YOUR OBJECTIVE ::
Print, word for word, the opening line of the data below and every line after it through the line that contains "- [ ] Code quality: It", but not the pictures.
%%
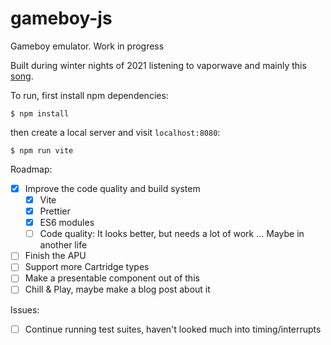 # gameboy-js

Gameboy emulator. Work in progress

Built during winter nights of 2021 listening to vaporwave and mainly this [song](https://www.youtube.com/watch?v=hVtvv3UH9LQ).

To run, first install npm dependencies:

```
$ npm install
```

then create a local server and visit `localhost:8080`:

```
$ npm run vite
```

Roadmap:

- [x] Improve the code quality and build system
  - [x] Vite
  - [x] Prettier
  - [x] ES6 modules
  - [ ] Code quality: It looks better, but needs a lot of work ... Maybe in another life
- [ ] Finish the APU
- [ ] Support more Cartridge types
- [ ] Make a presentable component out of this
- [ ] Chill & Play, maybe make a blog post about it

Issues:

- [ ] Continue running test suites, haven't looked much into timing/interrupts
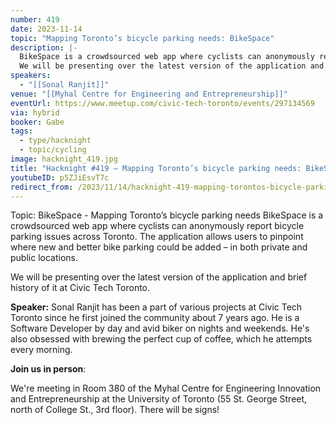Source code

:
 ```yaml
---
number: 419
date: 2023-11-14
topic: "Mapping Toronto’s bicycle parking needs: BikeSpace"
description: |-
  BikeSpace is a crowdsourced web app where cyclists can anonymously report bicycle parking issues across Toronto. The application allows users to pinpoint where new and better bike parking could be added – in both private and public locations.
  We will be presenting over the latest version of the application and brief history of it at Civic Tech Toronto.
speakers:
  - "[[Sonal Ranjit]]"
venue: "[[Myhal Centre for Engineering and Entrepreneurship]]"
eventUrl: https://www.meetup.com/civic-tech-toronto/events/297134569
via: hybrid
booker: Gabe
tags:
  - type/hacknight
  - topic/cycling
image: hacknight_419.jpg
title: "Hacknight #419 – Mapping Toronto’s bicycle parking needs: BikeSpace"
youtubeID: p5ZJiEsvT7c
redirect_from: /2023/11/14/hacknight-419-mapping-torontos-bicycle-parking-needs-bikespace-with-sonal-ranjit/
---
```

Topic: BikeSpace - Mapping Toronto’s bicycle parking needs
BikeSpace is a crowdsourced web app where cyclists can anonymously report bicycle parking issues across Toronto. The application allows users to pinpoint where new and better bike parking could be added – in both private and public locations.

We will be presenting over the latest version of the application and brief history of it at Civic Tech Toronto.

**Speaker:**
Sonal Ranjit has been a part of various projects at Civic Tech Toronto since he first joined the community about 7 years ago. He is a Software Developer by day and avid biker on nights and weekends. He's also obsessed with brewing the perfect cup of coffee, which he attempts every morning.

**Join us in person**:

We're meeting in Room 380 of the Myhal Centre for Engineering Innovation and Entrepreneurship at the University of Toronto (55 St. George Street, north of College St., 3rd floor). There will be signs!
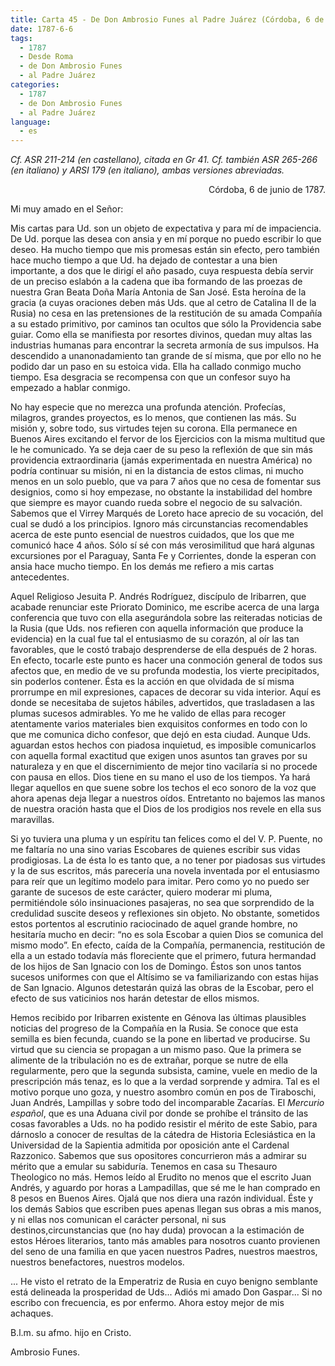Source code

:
 ```yaml
---
title: Carta 45 - De Don Ambrosio Funes al Padre Juárez (Córdoba, 6 de junio de 1787).
date: 1787-6-6
tags:
  - 1787
  - Desde Roma
  - de Don Ambrosio Funes
  - al Padre Juárez
categories:
  - 1787
  - de Don Ambrosio Funes
  - al Padre Juárez
language:
  - es
---
```


_Cf. ASR 211-214 (en castellano), citada en Gr 41.
Cf. también ASR 265-266 (en italiano) y ARSI 179 (en italiano), ambas versiones abreviadas._

<div align="right">Córdoba, 6 de junio de 1787.</div>

Mi muy amado en el Señor:

Mis cartas para Ud. son un objeto de expectativa y para mí de impaciencia. De Ud. porque las desea con ansia y en mí porque no puedo escribir lo que deseo. Ha mucho tiempo que mis promesas están sin efecto, pero también hace mucho tiempo a que Ud. ha dejado de contestar a una bien importante, a dos que le dirigí el año pasado, cuya respuesta debía servir de un preciso eslabón a la cadena que iba formando de las proezas de nuestra Gran Beata Doña María Antonia de San José. Esta heroína de la gracia (a cuyas oraciones deben más Uds. que al cetro de Catalina II de la Rusia) no cesa en las pretensiones de la restitución de su amada Compañía a su estado primitivo, por caminos tan ocultos que sólo la Providencia sabe guiar. Como ella se manifiesta por resortes divinos, quedan muy altas las industrias humanas para encontrar la secreta armonía de sus impulsos. Ha descendido a unanonadamiento tan grande de sí misma, que por ello no he podido dar un paso en su estoica vida. Ella ha callado conmigo mucho tiempo. Esa desgracia se recompensa con que un confesor suyo ha empezado a hablar conmigo.

No hay especie que no merezca una profunda atención. Profecías, milagros, grandes proyectos, es lo menos, que contienen las más. Su misión y, sobre todo, sus virtudes tejen su corona. Ella permanece en Buenos Aires excitando el fervor de los Ejercicios con la misma multitud que le he comunicado. Ya se deja caer de su peso la reflexión de que sin más providencia extraordinaria (jamás experimentada en nuestra América) no podría continuar su misión, ni en la distancia de estos climas, ni mucho menos en un solo pueblo, que va para 7 años que no cesa de fomentar sus designios, como si hoy empezase, no obstante la instabilidad del hombre que siempre es mayor cuando rueda sobre el negocio de su salvación. Sabemos que el Virrey Marqués de Loreto hace aprecio de su vocación, del cual se dudó a los principios. Ignoro más circunstancias recomendables acerca de este punto esencial de nuestros cuidados, que los que me comunicó hace 4 años. Sólo sí sé con más verosimilitud que hará algunas excursiones por el Paraguay, Santa Fe y Corrientes, donde la esperan con ansia hace mucho tiempo. En los demás me refiero a mis cartas antecedentes.

Aquel Religioso Jesuita P. Andrés Rodríguez, discípulo de Iribarren, que acabade renunciar este Priorato Dominico, me escribe acerca de una larga conferencia que tuvo con ella asegurándola sobre las reiteradas noticias de la Rusia (que Uds. nos refieren con aquella información que produce la evidencia) en la cual fue tal el entusiasmo de su corazón, al oír las tan favorables, que le costó trabajo desprenderse de ella después de 2 horas. En efecto, tocarle este punto es hacer una conmoción general de todos sus afectos que, en medio de ve su profunda modestia, los vierte precipitados, sin poderlos contener. Ésta es la acción en que olvidada de sí misma prorrumpe en mil expresiones, capaces de decorar su vida interior. Aquí es donde se necesitaba de sujetos hábiles, advertidos, que trasladasen a las plumas sucesos admirables. Yo me he valido de ellas para recoger atentamente varios materiales bien exquisitos conformes en todo con lo que me comunica dicho confesor, que dejó en esta ciudad. Aunque Uds. aguardan estos hechos con piadosa inquietud, es imposible comunicarlos con aquella formal exactitud que exigen unos asuntos tan graves por su naturaleza y en que el  discernimiento de mejor tino vacilaría si no procede con pausa en ellos. Dios tiene en su mano el uso de los tiempos. Ya hará llegar aquellos en que suene sobre los techos el eco sonoro de la voz que ahora apenas deja llegar a nuestros oídos. Entretanto no bajemos las manos de nuestra oración hasta que el Dios de los prodigios nos revele en ella sus maravillas.

Si yo tuviera una pluma y un espíritu tan felices como el del V. P. Puente, no me faltaría no una sino varias Escobares de quienes escribir sus vidas prodigiosas. La de ésta lo es tanto que, a no tener por piadosas sus virtudes y la de sus escritos, más parecería una novela inventada por el entusiasmo para reír que un legítimo modelo para imitar. Pero como yo no puedo ser garante de sucesos de este carácter, quiero moderar mi pluma, permitiéndole sólo insinuaciones pasajeras, no sea que sorprendido de la credulidad suscite deseos y reflexiones sin objeto. No obstante, sometidos estos portentos al escrutinio raciocinado de aquel grande hombre, no hesitaría mucho en decir: “no es sola Escobar a quien Dios se comunica del mismo modo”. En efecto, caída de la Compañía, permanencia, restitución de ella a un estado todavía más floreciente que el primero, futura hermandad de los hijos de San Ignacio con los de Domingo. Éstos son unos tantos sucesos uniformes con que el Altísimo se va familiarizando con estas hijas de San Ignacio. Algunos detestarán quizá las obras de la Escobar, pero el efecto de sus vaticinios nos harán detestar de ellos mismos.

Hemos recibido por Iribarren existente en Génova las últimas plausibles noticias del progreso de la Compañía en la Rusia. Se conoce que esta semilla es bien fecunda, cuando se la pone en libertad ve producirse. Su virtud que su ciencia se propagan a un mismo paso. Que la primera se alimente de la tribulación no es de extrañar, porque se nutre de ella regularmente, pero que la segunda subsista, camine, vuele en medio de la prescripción más tenaz, es lo que a la verdad sorprende y admira. Tal es el motivo porque uno goza, y nuestro asombro común en pos de Tiraboschi, Juan Andrés, Lampillas y sobre todo del incomparable Zacarías. El _Mercurio español_, que es una Aduana civil por donde se prohíbe el tránsito de las cosas favorables a Uds. no ha podido resistir el mérito de este Sabio, para dárnoslo a conocer de resultas de la cátedra de Historia Eclesiástica en la Universidad de la Sapientia admitida por oposición ante el Cardenal Razzonico. Sabemos que sus opositores concurrieron más a admirar su mérito que a emular su sabiduría. Tenemos en casa su Thesauro Theologico no más. Hemos leído al Erudito no menos que el escrito Juan Andrés, y aguardo por horas a Lampadillas, que sé me le han comprado en 8 pesos en Buenos Aires. Ojalá que nos diera una razón individual. Éste y los demás Sabios que escriben pues apenas llegan sus obras a mis manos, y ni ellas nos comunican el carácter personal, ni sus  destinos,circunstancias que (no hay duda) provocan a la estimación de estos Héroes literarios, tanto más amables para nosotros cuanto provienen del seno de una familia en que yacen nuestros Padres, nuestros maestros, nuestros benefactores, nuestros modelos.

... He visto el retrato de la Emperatriz de Rusia en cuyo benigno semblante está delineada la prosperidad de Uds... Adiós mi amado Don Gaspar... Si no escribo con frecuencia, es por enfermo. Ahora estoy mejor de mis achaques.

B.l.m. su afmo. hijo en Cristo.

Ambrosio Funes.
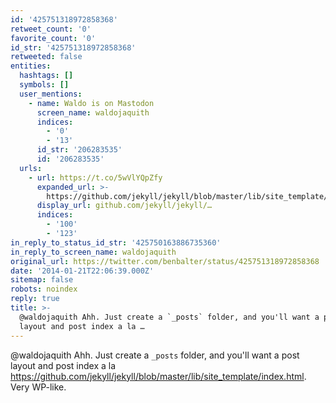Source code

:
 ```yaml
---
id: '425751318972858368'
retweet_count: '0'
favorite_count: '0'
id_str: '425751318972858368'
retweeted: false
entities:
  hashtags: []
  symbols: []
  user_mentions:
    - name: Waldo is on Mastodon
      screen_name: waldojaquith
      indices:
        - '0'
        - '13'
      id_str: '206283535'
      id: '206283535'
  urls:
    - url: https://t.co/5wVlYQpZfy
      expanded_url: >-
        https://github.com/jekyll/jekyll/blob/master/lib/site_template/index.html
      display_url: github.com/jekyll/jekyll/…
      indices:
        - '100'
        - '123'
in_reply_to_status_id_str: '425750163886735360'
in_reply_to_screen_name: waldojaquith
original_url: https://twitter.com/benbalter/status/425751318972858368
date: '2014-01-21T22:06:39.000Z'
sitemap: false
robots: noindex
reply: true
title: >-
  @waldojaquith Ahh. Just create a `_posts` folder, and you'll want a post
  layout and post index a la …
---
```


@waldojaquith Ahh. Just create a `_posts` folder, and you'll want a post layout and post index a la https://github.com/jekyll/jekyll/blob/master/lib/site_template/index.html. Very WP-like.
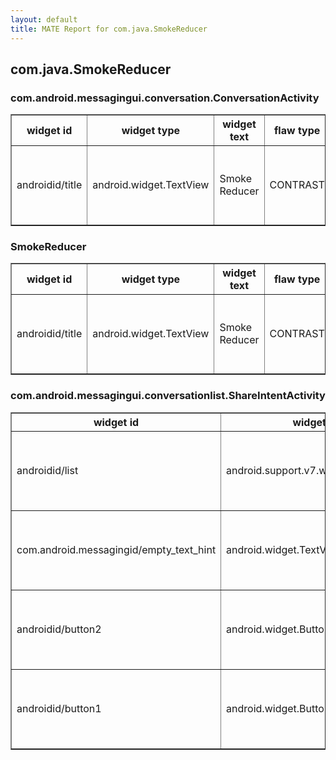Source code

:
 ```yaml
---
layout: default
title: MATE Report for com.java.SmokeReducer
---
```


## com.java.SmokeReducer


### com.android.messagingui.conversation.ConversationActivity

<table border='1'>
	<tr>
		<th> widget id </th>
		<th> widget type </th>
		<th> widget text </th>
		<th> flaw type </th>
		<th> info </th>
		<th> hint </th>
	</tr>
	<tr>
		<td> androidid/title </td>
		<td> android.widget.TextView </td>
		<td> Smoke Reducer </td>
		<td> CONTRAST </td>
		<td> 4.0041069566148515 </td>
		<td> Contrast ratio should be at least 4.5 </td>
	</tr>
</table>


### SmokeReducer

<table border='1'>
	<tr>
		<th> widget id </th>
		<th> widget type </th>
		<th> widget text </th>
		<th> flaw type </th>
		<th> info </th>
		<th> hint </th>
	</tr>
	<tr>
		<td> androidid/title </td>
		<td> android.widget.TextView </td>
		<td> Smoke Reducer </td>
		<td> CONTRAST </td>
		<td> 4.0041069566148515 </td>
		<td> Contrast ratio should be at least 4.5 </td>
	</tr>
</table>


### com.android.messagingui.conversationlist.ShareIntentActivity

<table border='1'>
	<tr>
		<th> widget id </th>
		<th> widget type </th>
		<th> widget text </th>
		<th> flaw type </th>
		<th> info </th>
		<th> hint </th>
	</tr>
	<tr>
		<td> androidid/list </td>
		<td> android.support.v7.widget.RecyclerView </td>
		<td>  </td>
		<td> MISSING LABEL </td>
		<td>  </td>
		<td> View is missing label for a screen reader </td>
	</tr>
	<tr>
		<td> com.android.messagingid/empty_text_hint </td>
		<td> android.widget.TextView </td>
		<td> Once you start a new conversation- you’ll see it listed here </td>
		<td> CONTRAST </td>
		<td> 1.0 </td>
		<td> Contrast ratio should be at least 4.5 </td>
	</tr>
	<tr>
		<td> androidid/button2 </td>
		<td> android.widget.Button </td>
		<td> Cancel </td>
		<td> CONTRAST </td>
		<td> 1.0 </td>
		<td> Contrast ratio should be at least 4.5 </td>
	</tr>
	<tr>
		<td> androidid/button1 </td>
		<td> android.widget.Button </td>
		<td> New message </td>
		<td> CONTRAST </td>
		<td> 1.0 </td>
		<td> Contrast ratio should be at least 4.5 </td>
	</tr>
</table>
%%
EXERCISE OUTPUT ::
 # gameboy-js

Gameboy emulator. Work in progress

Built during winter nights of 2021 listening to vaporwave and mainly this [song](https://www.youtube.com/watch?v=hVtvv3UH9LQ).

To run, first install npm dependencies:

```
$ npm install
```

then create a local server and visit `localhost:8080`:

```
$ npm run vite
```

Roadmap:

- [x] Improve the code quality and build system
  - [x] Vite
  - [x] Prettier
  - [x] ES6 modules
  - [ ] Code quality: It looks better, but needs a lot of work ... Maybe in another life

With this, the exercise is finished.